* _Goal of the exercise_
Repeat the whole listing word for word, skipping pictures.

* _Record extracts_
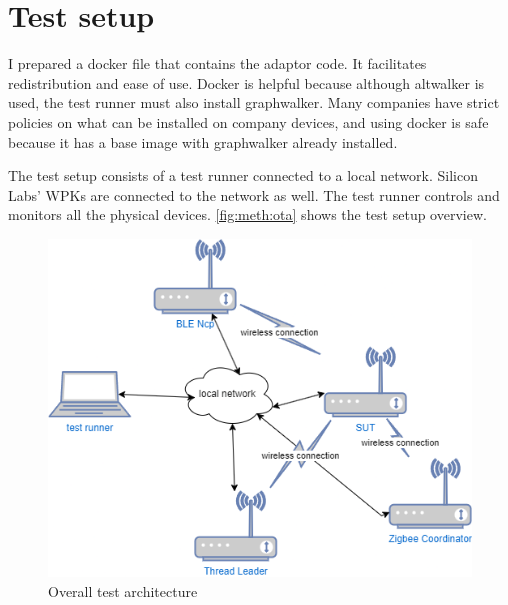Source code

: \section{Test setup}
\label{sec:meth:ts}

I prepared a docker file that contains the adaptor code. It facilitates redistribution and ease of use. Docker is helpful because although altwalker is used, the test runner must also install graphwalker. Many companies have strict policies on what can be installed on company devices, and using docker is safe because it has a base image with graphwalker already installed.

The test setup consists of a test runner connected to a local network. Silicon Labs' WPKs are connected to the network as well. The test runner controls and monitors all the physical devices. \autoref{fig:meth:ota} shows the test setup overview.

\begin{figure}
    \centering
    \includegraphics[width=120mm, keepaspectratio]{figures/test_setup.png}
    \caption{Overall test architecture}
    \label{fig:meth:ota}
\end{figure}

* _Task result_
Source code

: \section{Test setup}
\label{sec:meth:ts}

I prepared a docker file that contains the adaptor code. It facilitates redistribution and ease of use. Docker is helpful because although altwalker is used, the test runner must also install graphwalker. Many companies have strict policies on what can be installed on company devices, and using docker is safe because it has a base image with graphwalker already installed.

The test setup consists of a test runner connected to a local network. Silicon Labs' WPKs are connected to the network as well. The test runner controls and monitors all the physical devices. \autoref{fig:meth:ota} shows the test setup overview.

\begin{figure}
    \centering
    \includegraphics[width=120mm, keepaspectratio]{figures/test_setup.png}
    \caption{Overall test architecture}
    \label{fig:meth:ota}
\end{figure}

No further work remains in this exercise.